フロートアジングで釣果を上げるためのコツ
最後に、実践ですぐに役立つコツをいくつかまとめます。
- リーダーの長さを変える:リーダーの長さは、狙いたい水深を決める重要な要素です。表層を狙うなら短く、深場を狙うなら長く設定しましょう。目安として、1m〜3mの間で調整するのが一般的です。
- フロートの重さを変える:風や潮の流れが強い日は重めのフロート、穏やかな日は軽めのフロートを使い分けることで、より正確にポイントをトレースできます。

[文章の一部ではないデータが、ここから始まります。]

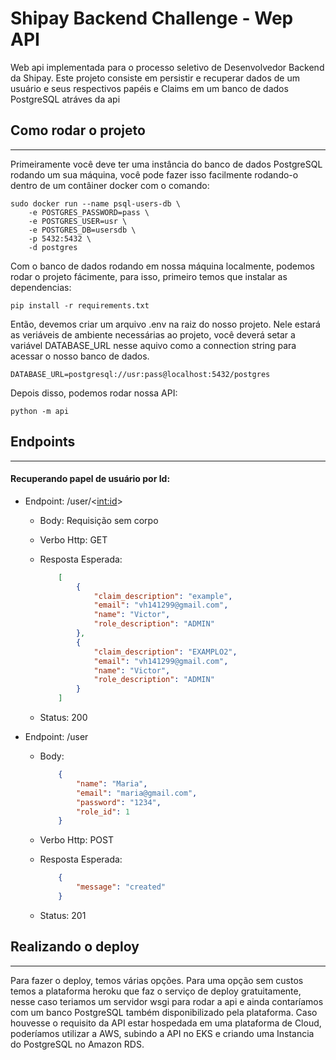 # Shipay Backend Challenge - Wep API

Web api implementada  para o processo seletivo de Desenvolvedor Backend da Shipay.
Este projeto consiste em persistir e recuperar dados de um usuário e seus respectivos papéis e Claims 
em um banco de dados PostgreSQL atráves da api

## Como rodar o projeto
---
Primeiramente você deve ter uma instância do banco de dados PostgreSQL rodando um sua  máquina,
você pode fazer isso facilmente rodando-o dentro de um contâiner docker com o comando:

```console
sudo docker run --name psql-users-db \             
    -e POSTGRES_PASSWORD=pass \
    -e POSTGRES_USER=usr \
    -e POSTGRES_DB=usersdb \
    -p 5432:5432 \
    -d postgres
```

Com o banco de dados rodando em nossa máquina localmente, podemos rodar o projeto fácimente,
para isso, primeiro temos que instalar as dependencias:

```console
pip install -r requirements.txt
```

Então, devemos criar um arquivo .env na raiz do nosso projeto. Nele estará as veriáveis de ambiente necessárias ao projeto, você deverá setar a variável DATABASE_URL nesse aquivo como a connection string para acessar o nosso banco de dados.

```.env
DATABASE_URL=postgresql://usr:pass@localhost:5432/postgres
```

Depois disso, podemos rodar nossa API:

```console
python -m api
```

## Endpoints
---
#### Recuperando papel de usuário por Id:

- Endpoint: /user/<<int:id>>

    - Body: Requisição sem corpo

    - Verbo Http: GET

    - Resposta Esperada: 
        ```json
            [
                {
                    "claim_description": "example",
                    "email": "vh141299@gmail.com",
                    "name": "Victor",
                    "role_description": "ADMIN"
                },
                {
                    "claim_description": "EXAMPLO2",
                    "email": "vh141299@gmail.com",
                    "name": "Victor",
                    "role_description": "ADMIN"
                }
            ]
        ```

    - Status: 200

- Endpoint: /user

    - Body:
        ```json
            {
                "name": "Maria",
                "email": "maria@gmail.com",
                "password": "1234",
                "role_id": 1
            }
        ```

    - Verbo Http: POST

    - Resposta Esperada: 
        ```json
            {
                "message": "created"
            }
        ```

    - Status: 201

## Realizando o deploy
---

Para fazer o deploy, temos várias opções. Para uma opção sem custos temos a plataforma heroku que faz o serviço de deploy gratuitamente, nesse caso teriamos um servidor wsgi para rodar a api e ainda contaríamos com um banco PostgreSQL também disponibilizado pela plataforma.
Caso houvesse o requisito da API estar hospedada em uma plataforma de Cloud, poderíamos utilizar a AWS, subindo a API no EKS e criando uma Instancia do PostgreSQL no Amazon RDS.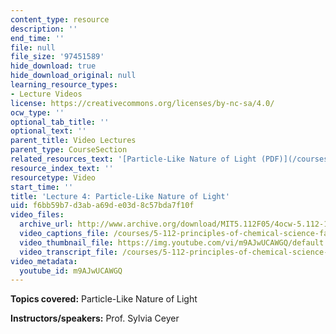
 ```yaml
---
content_type: resource
description: ''
end_time: ''
file: null
file_size: '97451589'
hide_download: true
hide_download_original: null
learning_resource_types:
- Lecture Videos
license: https://creativecommons.org/licenses/by-nc-sa/4.0/
ocw_type: ''
optional_tab_title: ''
optional_text: ''
parent_title: Video Lectures
parent_type: CourseSection
related_resources_text: '[Particle-Like Nature of Light (PDF)](/courses/5-112-principles-of-chemical-science-fall-2005/resources/lecture4)'
resource_index_text: ''
resourcetype: Video
start_time: ''
title: 'Lecture 4: Particle-Like Nature of Light'
uid: f6bb59b7-d3ab-a69d-e03d-8c57bda7f10f
video_files:
  archive_url: http://www.archive.org/download/MIT5.112F05/4ocw-5.112-14sep2005-220k.mp4
  video_captions_file: /courses/5-112-principles-of-chemical-science-fall-2005/d0cc9b054e7d5232b52de778e6b7ccbe_m9AJwUCAWGQ.vtt
  video_thumbnail_file: https://img.youtube.com/vi/m9AJwUCAWGQ/default.jpg
  video_transcript_file: /courses/5-112-principles-of-chemical-science-fall-2005/d94718050d382446e4046185a6a88ecd_m9AJwUCAWGQ.pdf
video_metadata:
  youtube_id: m9AJwUCAWGQ
---
```


**Topics covered:** Particle-Like Nature of Light

**Instructors/speakers:** Prof. Sylvia Ceyer

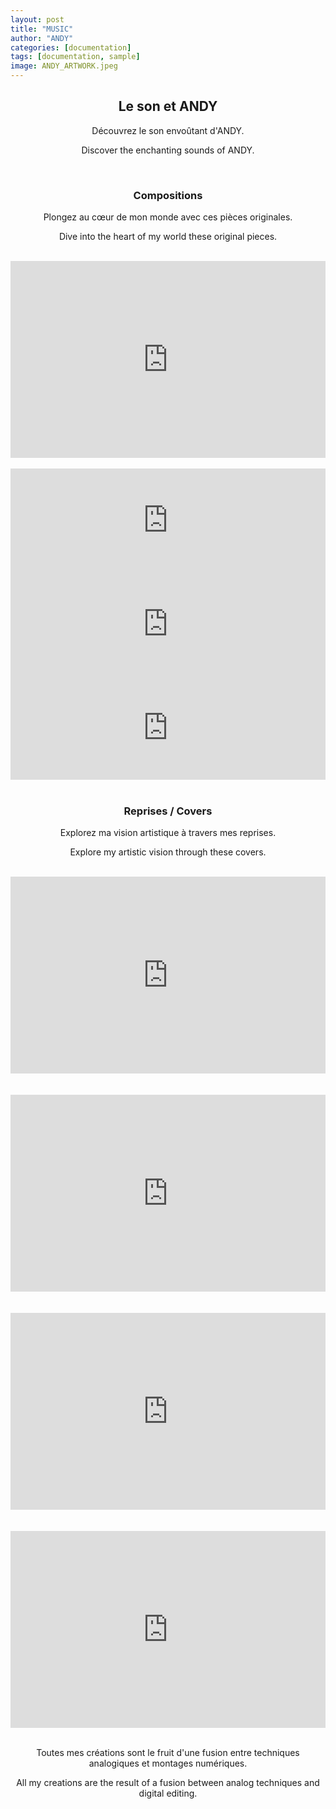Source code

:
 ```yaml
---
layout: post
title: "MUSIC"
author: "ANDY"
categories: [documentation]
tags: [documentation, sample]
image: ANDY_ARTWORK.jpeg
---
```


<h2 style="text-align: center;">Le son et ANDY</h2>

<div style="text-align: center;">
  <p>Découvrez le son envoûtant d'ANDY.</p>
  <p>Discover the enchanting sounds of ANDY.</p>
</div>

<br />

<h3 style="text-align: center;">Compositions</h3>
<div style="text-align: center;">
  <p>Plongez au cœur de mon monde avec ces pièces originales.</p>
  <p>Dive into the heart of my world these original pieces.</p>
 <br /> 
  <div style="display: flex; justify-content: center;">
    <iframe width="560" height="315" src="https://www.youtube.com/embed/gts8gaZKXhw" frameborder="0" allow="accelerometer; autoplay; clipboard-write; encrypted-media; gyroscope; picture-in-picture; web-share" allowfullscreen></iframe>
  </div>
</div>
<br />
<div style="text-align: center;">
  <iframe width="100%" height="166" scrolling="no" frameborder="no" allow="autoplay" src="https://w.soundcloud.com/player/?url=https%3A//api.soundcloud.com/tracks/990456154&color=%23d090f2&auto_play=false&hide_related=false&show_comments=true&show_user=true&show_reposts=false&show_teaser=true"></iframe>
  <iframe width="100%" height="166" scrolling="no" frameborder="no" allow="autoplay" src="https://w.soundcloud.com/player/?url=https%3A//api.soundcloud.com/tracks/990457810&color=%23d090f2&auto_play=false&hide_related=false&show_comments=true&show_user=true&show_reposts=false&show_teaser=true"></iframe>
  <iframe width="100%" height="166" scrolling="no" frameborder="no" allow="autoplay" src="https://w.soundcloud.com/player/?url=https%3A//api.soundcloud.com/tracks/990458971&color=%23d090f2&auto_play=false&hide_related=false&show_comments=true&show_user=true&show_reposts=false&show_teaser=true"></iframe>
</div>

<br />

<h3 style="text-align: center;">Reprises / Covers</h3>
<div style="text-align: center;">
  <p>Explorez ma vision artistique à travers mes reprises.</p>
  <p>Explore my artistic vision through these covers.</p>

 <br /> 

  <div style="display: flex; justify-content: center;">
    <iframe width="560" height="315" src="https://www.youtube.com/embed/iPt0FhtxWsc" frameborder="0" allow="accelerometer; autoplay; clipboard-write; encrypted-media; gyroscope; picture-in-picture; web-share" allowfullscreen></iframe>
  </div>
  <br />
  <br />
  <div style="display: flex; justify-content: center;">
    <iframe width="560" height="315" src="https://www.youtube.com/embed/05gt4oMegN4" frameborder="0" allow="accelerometer; autoplay; clipboard-write; encrypted-media; gyroscope; picture-in-picture; web-share" allowfullscreen></iframe>
  </div>
  <br />
  <br />
  <div style="display: flex; justify-content: center;">
    <iframe width="560" height="315" src="https://www.youtube.com/embed/6F2kvGeJPGg" frameborder="0" allow="accelerometer; autoplay; clipboard-write; encrypted-media; gyroscope; picture-in-picture; web-share" allowfullscreen></iframe>
  </div>
  <br />
  <br />
  <div style="display: flex; justify-content: center;">
    <iframe width="560" height="315" src="https://www.youtube.com/embed/8AdM15EUFTc" frameborder="0" allow="accelerometer; autoplay; clipboard-write; encrypted-media; gyroscope; picture-in-picture; web-share" allowfullscreen></iframe>
  </div>
</div>

<br />

<div style="text-align: center;">
  <p>Toutes mes créations sont le fruit d'une fusion entre techniques analogiques et montages numériques.</p>
  <p>All my creations are the result of a fusion between analog techniques and digital editing.</p>
</div>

- ワームのカラーをこまめに変える:アジは意外とカラーにシビアです。釣れないなと感じたら、定番のグロー系やクリア系のほか、ケイムラ系なども試してみると、突然アタリが連発することもあります。
まとめ
フロートアジングは、ジグ単アジングの弱点を補い、新たな釣りの可能性を広げてくれる魅力的な釣法です。仕掛けやタックルに少しコツは必要ですが、慣れればその釣果の差を実感できるはずです。
まずは、この記事で紹介した基本を押さえ、お手持ちのタックルで試してみてはいかがでしょうか。自分に合ったフロートや仕掛けを見つけることで、より一層アジングが楽しくなります。ぜひ、フロートアジングで新たなアジの世界を体感してください。